Exercise prompt
Once you have read the records below, print them again exactly as they stand.

[Stored data]
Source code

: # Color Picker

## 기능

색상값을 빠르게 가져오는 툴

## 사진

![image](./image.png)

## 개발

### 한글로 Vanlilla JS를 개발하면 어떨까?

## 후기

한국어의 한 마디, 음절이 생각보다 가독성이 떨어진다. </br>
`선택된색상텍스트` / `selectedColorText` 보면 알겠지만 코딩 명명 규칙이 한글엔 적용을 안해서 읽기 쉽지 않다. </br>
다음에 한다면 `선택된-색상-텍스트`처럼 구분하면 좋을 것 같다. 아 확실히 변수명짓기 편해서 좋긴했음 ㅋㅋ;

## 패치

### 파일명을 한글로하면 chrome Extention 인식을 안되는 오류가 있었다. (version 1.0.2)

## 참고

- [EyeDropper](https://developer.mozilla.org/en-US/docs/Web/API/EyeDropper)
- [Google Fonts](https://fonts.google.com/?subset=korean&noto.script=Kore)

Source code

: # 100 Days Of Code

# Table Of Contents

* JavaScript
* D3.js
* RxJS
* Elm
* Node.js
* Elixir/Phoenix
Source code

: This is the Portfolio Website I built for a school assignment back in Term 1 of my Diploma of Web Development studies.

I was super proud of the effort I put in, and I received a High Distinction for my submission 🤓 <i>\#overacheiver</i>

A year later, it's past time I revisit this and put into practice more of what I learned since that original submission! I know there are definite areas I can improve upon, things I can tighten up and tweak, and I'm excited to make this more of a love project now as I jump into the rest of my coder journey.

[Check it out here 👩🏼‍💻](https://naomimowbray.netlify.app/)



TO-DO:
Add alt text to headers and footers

Response box
Source code

: # Color Picker

## 기능

색상값을 빠르게 가져오는 툴

## 사진

![image](./image.png)

## 개발

### 한글로 Vanlilla JS를 개발하면 어떨까?

## 후기

한국어의 한 마디, 음절이 생각보다 가독성이 떨어진다. </br>
`선택된색상텍스트` / `selectedColorText` 보면 알겠지만 코딩 명명 규칙이 한글엔 적용을 안해서 읽기 쉽지 않다. </br>
다음에 한다면 `선택된-색상-텍스트`처럼 구분하면 좋을 것 같다. 아 확실히 변수명짓기 편해서 좋긴했음 ㅋㅋ;

## 패치

### 파일명을 한글로하면 chrome Extention 인식을 안되는 오류가 있었다. (version 1.0.2)

## 참고

- [EyeDropper](https://developer.mozilla.org/en-US/docs/Web/API/EyeDropper)
- [Google Fonts](https://fonts.google.com/?subset=korean&noto.script=Kore)

Source code

: # 100 Days Of Code

# Table Of Contents

* JavaScript
* D3.js
* RxJS
* Elm
* Node.js
* Elixir/Phoenix
Source code

: This is the Portfolio Website I built for a school assignment back in Term 1 of my Diploma of Web Development studies.

I was super proud of the effort I put in, and I received a High Distinction for my submission 🤓 <i>\#overacheiver</i>

A year later, it's past time I revisit this and put into practice more of what I learned since that original submission! I know there are definite areas I can improve upon, things I can tighten up and tweak, and I'm excited to make this more of a love project now as I jump into the rest of my coder journey.

[Check it out here 👩🏼‍💻](https://naomimowbray.netlify.app/)



TO-DO:
Add alt text to headers and footers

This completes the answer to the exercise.